Mr. Lewis wrote several books, two of them classic accounts of landmark decisions of the Warren court, which he revered. Chief Justice Earl Warren led the Supreme Court from 1953 to 1969, corresponding almost precisely with Mr. Lewis’s years in Washington.
One of those books, “Gideon’s Trumpet,” concerned Gideon v. Wainwright, the 1963 decision that guaranteed lawyers to poor defendants charged with serious crimes. It has never been out of print since it was published in 1964.
“There must have been tens of thousands of college students who got it as a graduation gift before going off to law school,” said Yale Kamisar, an authority on criminal procedure who has taught at the University of Michigan and the University of San Diego. 

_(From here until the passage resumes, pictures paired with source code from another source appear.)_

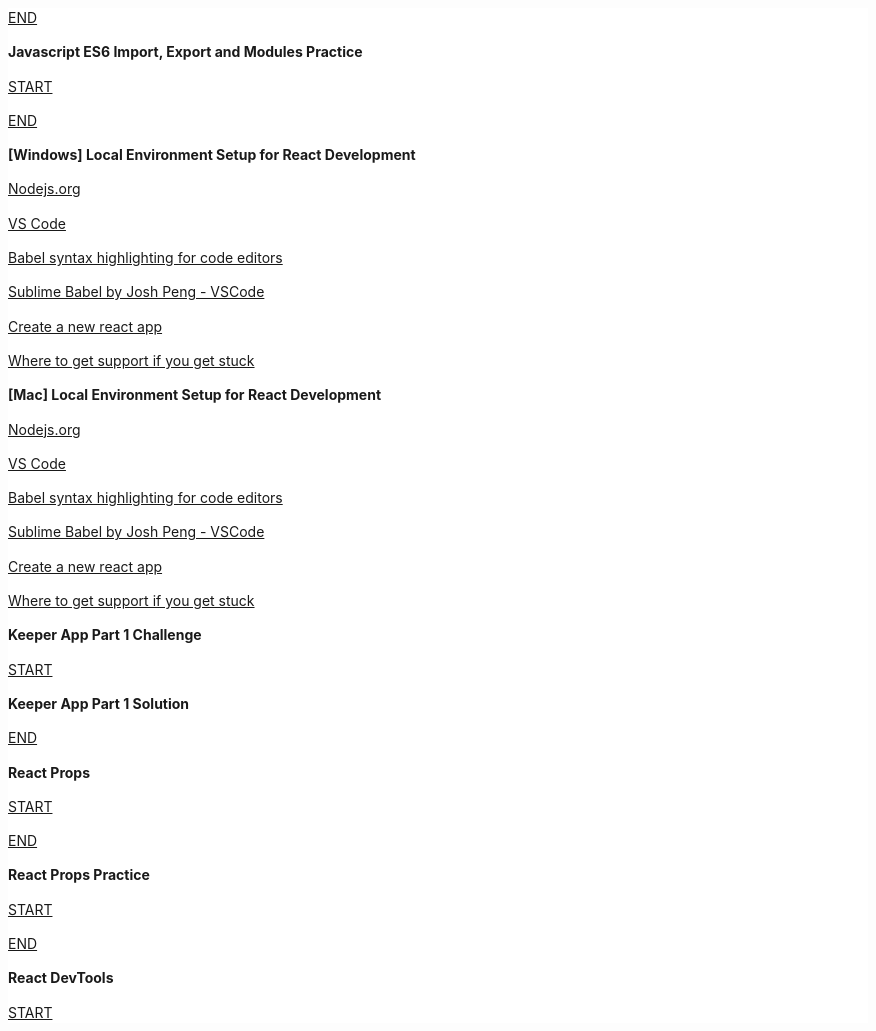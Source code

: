 <p><a href="https://codesandbox.io/s/es6-importexport-modules-enyxr?fontsize=14">END</a>
</p>
<p><strong>Javascript ES6 Import, Export and Modules Practice </strong>
</p>
<p><a href="https://codesandbox.io/s/es6-importexport-practice-4j2p9?fontsize=14">START</a>
</p>
<p><a href="https://codesandbox.io/s/es6-importexport-practice-h1f0g?fontsize=14">END</a>
</p>
<p><strong>[<strong>Windows]</strong> Local Environment Setup for React Development</strong>
</p>
<p><a href="http://Nodejs.org">Nodejs.org</a>
</p>
<p><a href="https://code.visualstudio.com/">VS Code</a>
</p>
<p><a href="https://babeljs.io/docs/en/editors">Babel syntax highlighting for code editors</a>
</p>
<p><a href="https://marketplace.visualstudio.com/items?itemName=joshpeng.sublime-babel-vscode">Sublime Babel by Josh Peng - VSCode</a>
</p>
<p><a href="https://reactjs.org/docs/create-a-new-react-app.html">Create a new react app</a>
</p>
<p><a href="https://reactjs.org/community/support.html">Where to get support if you get stuck</a>
</p>
<p><strong><strong>[<strong>Mac] </strong>Local Environment Setup for React Development</strong></strong>
</p>
<p><a href="https://nodejs.org/">Nodejs.org</a>
</p>
<p><a href="https://code.visualstudio.com/">VS Code</a>
</p>
<p><a href="https://babeljs.io/docs/en/editors">Babel syntax highlighting for code editors</a>
</p>
<p><a href="https://marketplace.visualstudio.com/items?itemName=joshpeng.sublime-babel-vscode">Sublime Babel by Josh Peng - VSCode</a>
</p>
<p><a href="https://reactjs.org/docs/create-a-new-react-app.html">Create a new react app</a>
</p>
<p><a href="https://reactjs.org/community/support.html">Where to get support if you get stuck</a>
</p>
<p><strong>Keeper App Part 1 Challenge</strong>
</p>
<p><a href="https://codesandbox.io/s/keeper-app-part-1-completed-oplw1?fontsize=14">START</a>
</p>
<p><strong>Keeper App Part 1 Solution</strong>
</p>
<p><a href="https://codesandbox.io/s/keeper-app-part-1-starting-l1pp6?fontsize=14">END</a>
</p>
<p><strong>React Props</strong>
</p>
<p><a href="https://codesandbox.io/s/react-props-8xxq5?fontsize=14">START</a>
</p>
<p><a href="https://codesandbox.io/s/react-props-gslmr?fontsize=14">END</a>
</p>
<p><strong>React Props Practice</strong>
</p>
<p><a href="https://codesandbox.io/s/react-props-practice-4khpy?fontsize=14">START</a>
</p>
<p><a href="https://codesandbox.io/s/react-props-practice-completed-c6fkx?fontsize=14">END</a>
</p>
<p><strong>React DevTools</strong>
</p>
<p><a href="https://codesandbox.io/s/react-devtools-dk9gj?fontsize=14">START</a>
</p>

Meanwhile, the Supreme Court this morning will hear the first of two gay-marriage cases.  There were long lines to get into the Court and line-holders were paid handsomely to get one of the few seats.  The lawyers for both sides made the list of top 100 influential lawyers in the United States by the National Law Journal.  

Italy's High Court overturned the acquittal of Amanda Knox.  I doubt she will be going back voluntarily.  I wonder what the U.S. will do if Italy seeks her extradition.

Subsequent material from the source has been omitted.